If it is necessary, we will also clean our data and prepare it for the analysis.
# Load Datasets
books = pd.read_csv('Dataset/books.csv')
ratings = pd.read_csv('Dataset/ratings.csv')
tags = pd.read_csv('Dataset/tags.csv')
book_tags = pd.read_csv('Dataset/book_tags.csv')
# Checking the shapes of the datasets
print("The books dataset has:", books.shape[0], "entries.")
print("The ratings dataset has:", ratings.shape[0], "entries.")
print("The tags dataset has:", tags.shape[0], "entries.")
print("The book_tags dataset has:", book_tags.shape[0], "entries.")
As we see, we have a lot of information on these datasets. But we are going to go deeper in each one later.

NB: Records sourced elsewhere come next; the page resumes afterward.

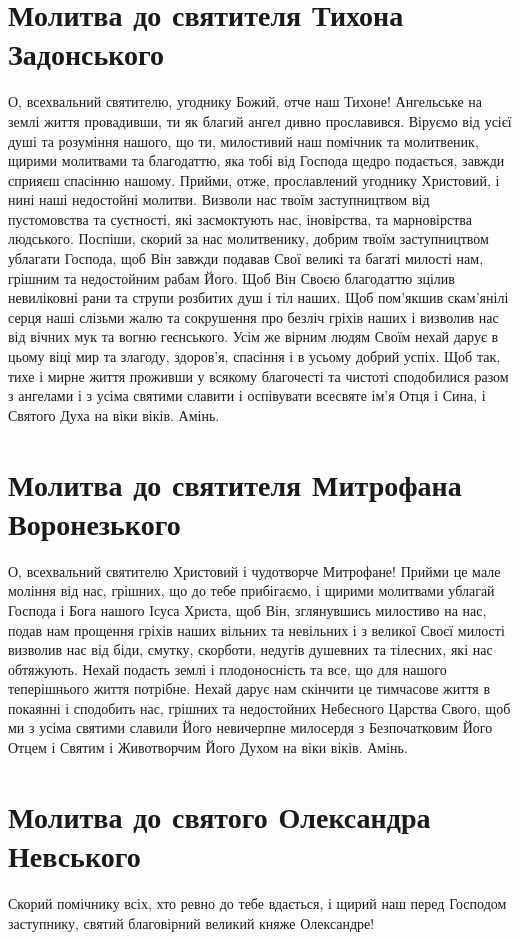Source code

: \documentclass[chapters.tex]{subfiles}
\begin{document}
\section{Молитва до святителя Тихона Задонського}
О, всехвальний святителю, угоднику Божий, отче наш Тихоне! Ангельське на землі життя провадивши, ти як благий ангел дивно прославився. Віруємо від усієї душі та розуміння нашого, що ти, милостивий наш помічник та молитвеник, щирими молитвами та благодаттю, яка тобі від Господа щедро подається, завжди сприяєш спасінню нашому. Прийми, отже, прославлений угоднику Христовий, і нині наші недостойні молитви. Визволи нас твоїм заступництвом від пустомовства та суєтності, які засмоктують нас, іновірства, та марновірства людського. Поспіши, скорий за нас молитвенику, добрим твоїм заступництвом ублагати Господа, щоб Він завжди подавав Свої великі та багаті милості нам, грішним та недостойним рабам Його. Щоб Він Своєю благодаттю зцілив невиліковні рани та струпи розбитих душ і тіл наших. Щоб пом’якшив скам’янілі серця наші слізьми жалю та сокрушення про безліч гріхів наших і визволив нас від вічних мук та вогню геєнського. Усім же вірним людям Своїм нехай дарує в цьому віці мир та злагоду, здоров’я, спасіння і в усьому добрий успіх. Щоб так, тихе і мирне життя проживши у всякому благочесті та чистоті сподобилися разом з ангелами і з усіма святими славити і оспівувати всесвяте ім’я Отця і Сина, і Святого Духа на віки віків. Амінь.

\section{Молитва до святителя Митрофана Воронезького}
О, всехвальний святителю Христовий і чудотворче Митрофане! Прийми це мале моління від нас, грішних, що до тебе прибігаємо, і щирими молитвами ублагай Господа і Бога нашого Ісуса Христа, щоб Він, зглянувшись милостиво на нас, подав нам прощення гріхів наших вільних та невільних і з великої Своєї милості визволив нас від біди, смутку, скорботи, недугів душевних та тілесних, які нас обтяжують. Нехай подасть землі і плодоносність та все, що для нашого теперішнього життя потрібне. Нехай дарує нам скінчити це тимчасове життя в покаянні і сподобить нас, грішних та недостойних Небесного Царства Свого, щоб ми з усіма святими славили Його невичерпне милосердя з Безпочатковим Його Отцем і Святим і Животворчим Його Духом на віки віків. Амінь.

\section{Молитва до святого Олександра Невського}
Скорий помічнику всіх, хто ревно до тебе вдається, і щирий наш перед Господом заступнику, святий благовірний великий княже Олександре!
\end{document}
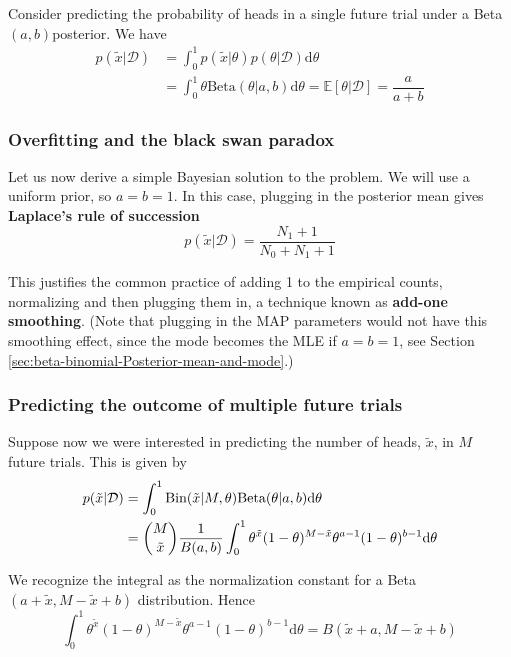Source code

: Consider predicting the probability of heads in a single future trial under a Beta$(a, b)$posterior. We have
\begin{align}
p(\tilde{x}|\mathcal{D})& =\int_0^1 p(\tilde{x}|\theta)p(\theta|\mathcal{D})\mathrm{d}\theta \\
                        & =\int_0^1 \theta\text{Beta}(\theta|a,b)\mathrm{d}\theta=\mathbb{E}[\theta|\mathcal{D}]=\dfrac{a}{a+b}
\end{align}

\subsubsection{Overfitting and the black swan paradox}
Let us now derive a simple Bayesian solution to the problem. We will use a uniform prior, so $a=b=1$. In this case, plugging in the posterior mean gives \textbf{Laplace’s rule of succession}
\begin{equation}
p(\tilde{x}|\mathcal{D})=\dfrac{N_1+1}{N_0+N_1+1}
\end{equation}

This justifies the common practice of adding 1 to the empirical counts, normalizing and then plugging them in, a technique known as \textbf{add-one smoothing}. (Note that plugging in the MAP parameters would not have this smoothing effect, since the mode becomes the MLE if $a=b=1$, see Section \ref{sec:beta-binomial-Posterior-mean-and-mode}.)

\subsubsection{Predicting the outcome of multiple future trials}
Suppose now we were interested in predicting the number of heads, $\tilde{x}$, in $M$ future trials. This is given by
\begin{align}
p(\tilde{x}|\mathcal{D})& =\int_0^1 \text{Bin}(\tilde{x}|M,\theta)\text{Beta}(\theta|a,b)\mathrm{d}\theta \\
                        & =\dbinom{M}{\tilde{x}}\dfrac{1}{B(a,b)}\int_0^1 \theta^{\tilde{x}}(1-\theta)^{M-\tilde{x}}\theta^{a-1}(1-\theta)^{b-1}\mathrm{d}\theta
\end{align}

We recognize the integral as the normalization constant for a Beta$(a+\tilde{x}, M−\tilde{x}+b)$ distribution. Hence
\begin{equation}
\int_0^1 \theta^{\tilde{x}}(1-\theta)^{M-\tilde{x}}\theta^{a-1}(1-\theta)^{b-1}\mathrm{d}\theta=B(\tilde{x}+a,M-\tilde{x}+b)
\end{equation}

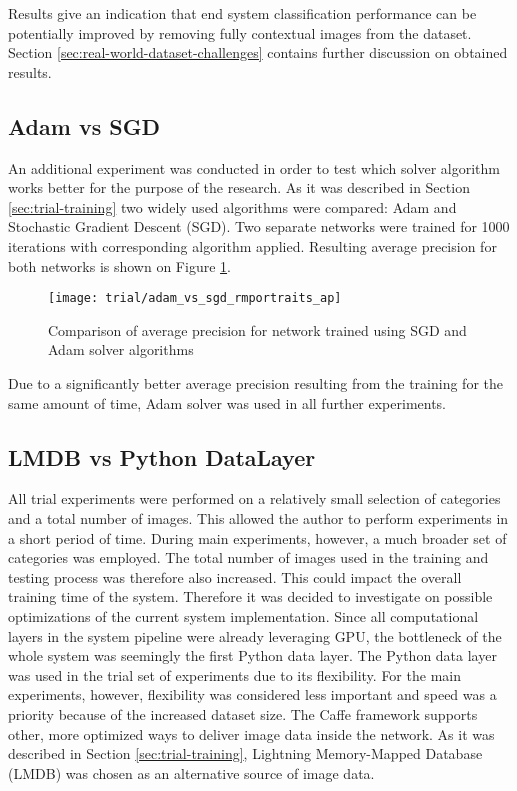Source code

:     
    Results give an indication that end system classification performance can be potentially improved by removing fully contextual images from the dataset. Section \ref{sec:real-world-dataset-challenges} contains further discussion on obtained results.

    
\subsection{Adam vs SGD}
    An additional experiment was conducted in order to test which solver algorithm works better for the purpose of the research. As it was described in Section \ref{sec:trial-training} two widely used algorithms were compared: Adam and Stochastic Gradient Descent (SGD). Two separate networks were trained for 1000 iterations with corresponding algorithm applied. Resulting average precision for both networks is shown on Figure \ref{fig:trial-sgd-vs-adam}.

    \begin{figure}[H]
        \centering
        \texttt{[image: trial/adam\_vs\_sgd\_rmportraits\_ap]}
        \caption{Comparison of average precision for network trained using SGD and Adam solver algorithms}
        \label{fig:trial-sgd-vs-adam}
    \end{figure}
    
    Due to a significantly better average precision resulting from the training for the same amount of time, Adam solver was used in all further experiments.
    
    
\subsection{LMDB vs Python DataLayer}
    All trial experiments were performed on a relatively small selection of categories and a total number of images. This allowed the author to perform experiments in a short period of time. During main experiments, however, a much broader set of categories was employed. The total number of images used in the training and testing process was therefore also increased. This could impact the overall training time of the system. Therefore it was decided to investigate on possible optimizations of the current system implementation. Since all computational layers in the system pipeline were already leveraging GPU, the bottleneck of the whole system was seemingly the first Python data layer. The Python data layer was used in the trial set of experiments due to its flexibility. For the main experiments, however, flexibility was considered less important and speed was a priority because of the increased dataset size. The Caffe framework supports other, more optimized ways to deliver image data inside the network. As it was described in Section \ref{sec:trial-training}, Lightning Memory-Mapped Database (LMDB) was chosen as an alternative source of image data.
    
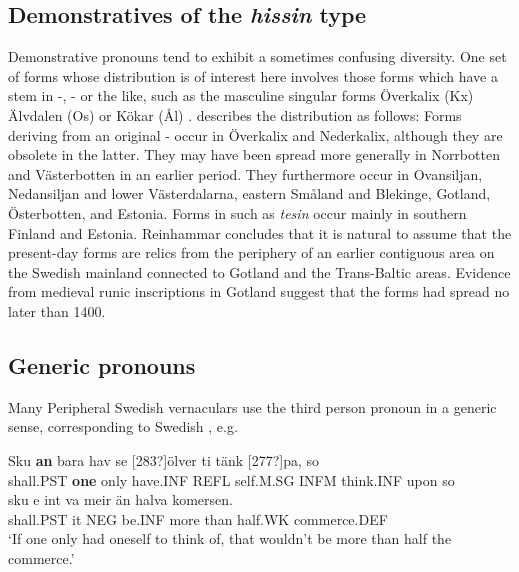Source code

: 
\subsection{Demonstratives of the \textit{hissin} type}

Demonstrative pronouns tend to exhibit a sometimes confusing diversity. One set of forms whose distribution is of interest here involves those forms which have a stem in -, - or the like, such as the masculine singular forms Överkalix (Kx) Älvdalen (Os) or Kökar (Ål) . \citet{Reinhammar1988} describes the distribution as follows: Forms deriving from an original - occur in Överkalix and Nederkalix, although they are obsolete in the latter. They may have been spread more  generally in Norrbotten and Västerbotten in an earlier period. They furthermore occur in Ovansiljan, Nedansiljan and lower Västerdalarna, eastern Småland and Blekinge, Gotland, Österbotten, and Estonia. Forms in  such as \textit{tesin} occur mainly in southern Finland and Estonia. Reinhammar concludes that it is natural to assume that the present-day forms are relics from the periphery of an earlier contiguous area on the Swedish mainland connected to Gotland and the Trans-Baltic areas. Evidence from medieval runic inscriptions in Gotland suggest that the forms had spread no later than 1400.


\subsection{Generic pronouns}

Many Peripheral Swedish vernaculars use the third person pronoun  in a generic sense, corresponding to Swedish , e.g.


\ea\label{}
\gll Sku  \textbf{an} bara  hav  se  [283?]ölver  ti  tänk  [277?]pa,  so\\
shall.PST  \textbf{one} only  have.INF  REFL  self.M.SG  INFM  think.INF  upon  so\\
\gll sku  e  int  va  meir  än  halva  komersen.\\
shall.PST   it  NEG  be.INF  more  than  half.WK  commerce.DEF\\
\glt ‘If one only had oneself to think of, that wouldn’t be more than half the commerce.’
\z

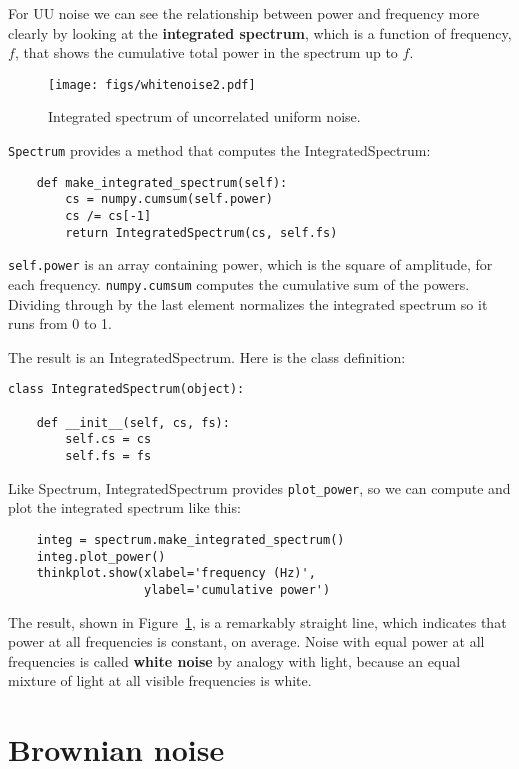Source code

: \documentclass[12pt]{book}
\begin{document}
For UU noise we can see the relationship between power and frequency
more clearly by looking at the {\bf integrated spectrum}, which
is a function of frequency, $f$, that shows the cumulative total power in
the spectrum up to $f$.

\begin{figure}
\centerline{\texttt{[image: figs/whitenoise2.pdf]}}
\caption{Integrated spectrum of uncorrelated uniform noise.}
\label{fig.whitenoise2}
\end{figure}


{\tt Spectrum} provides a method that computes the IntegratedSpectrum:

\begin{verbatim}
    def make_integrated_spectrum(self):
        cs = numpy.cumsum(self.power)
        cs /= cs[-1]
        return IntegratedSpectrum(cs, self.fs)
\end{verbatim}

{\tt self.power} is an array containing power, which is the square
of amplitude, for each frequency.
{\tt numpy.cumsum} computes the cumulative sum of the powers.
Dividing through by the last element normalizes the integrated
spectrum so it runs from 0 to 1.

The result is an IntegratedSpectrum.  Here is the class definition:

\begin{verbatim}
class IntegratedSpectrum(object):
    
    def __init__(self, cs, fs):
        self.cs = cs
        self.fs = fs
\end{verbatim}

Like Spectrum, IntegratedSpectrum provides \verb"plot_power", so
we can compute and plot the integrated spectrum like this:

\begin{verbatim}
    integ = spectrum.make_integrated_spectrum()
    integ.plot_power()
    thinkplot.show(xlabel='frequency (Hz)',
                   ylabel='cumulative power')
\end{verbatim}

The result, shown in Figure~\ref{fig.whitenoise2}, is a remarkably
straight line, which indicates that power at all
frequencies is constant, on average.  Noise with equal power
at all frequencies is called {\bf white noise} by analogy with light,
because an equal mixture
of light at all visible frequencies is white.



\section{Brownian noise}
\end{document}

Now we are going to check if we have missing values in our data.
# Check for missing Values
print("Is there NaN values? \n On books dataset:", books.isnull().values.any(),
"\n On ratings dataset:", ratings.isnull().values.any(),
"\n On tags dataset:", tags.isnull().values.any(),
"\n On book_tags dataset:", book_tags.isnull().values.any())
As we see there are no missing values in most of the datasets but there are missing values in the books one that may perhaps complicate things for us in the future.
Therefore we will see what attributes have NaNs values.
null_counts = books.isnull().sum()
null_counts[null_counts>0]
For now, we are not going to eliminate the values of NaN because we do not know if they will affect us since the attributes such as the ISBN / ISBN13 do not provide information to recommend a book. On the other hand, you can search for the book by title if the original is not found. If we see that we need it, we will deal with them later.
As the year of the publication is concerned, we are going to check what is the range of years.
print("Oldest book: ", books['original_publication_year'].min())
print("Newer book: ", books['original_publication_year'].max())
As we can see, it is indicated to us that this attribute has negative values, when they do not make sense, so we are going to eliminate them as well as NaNs values.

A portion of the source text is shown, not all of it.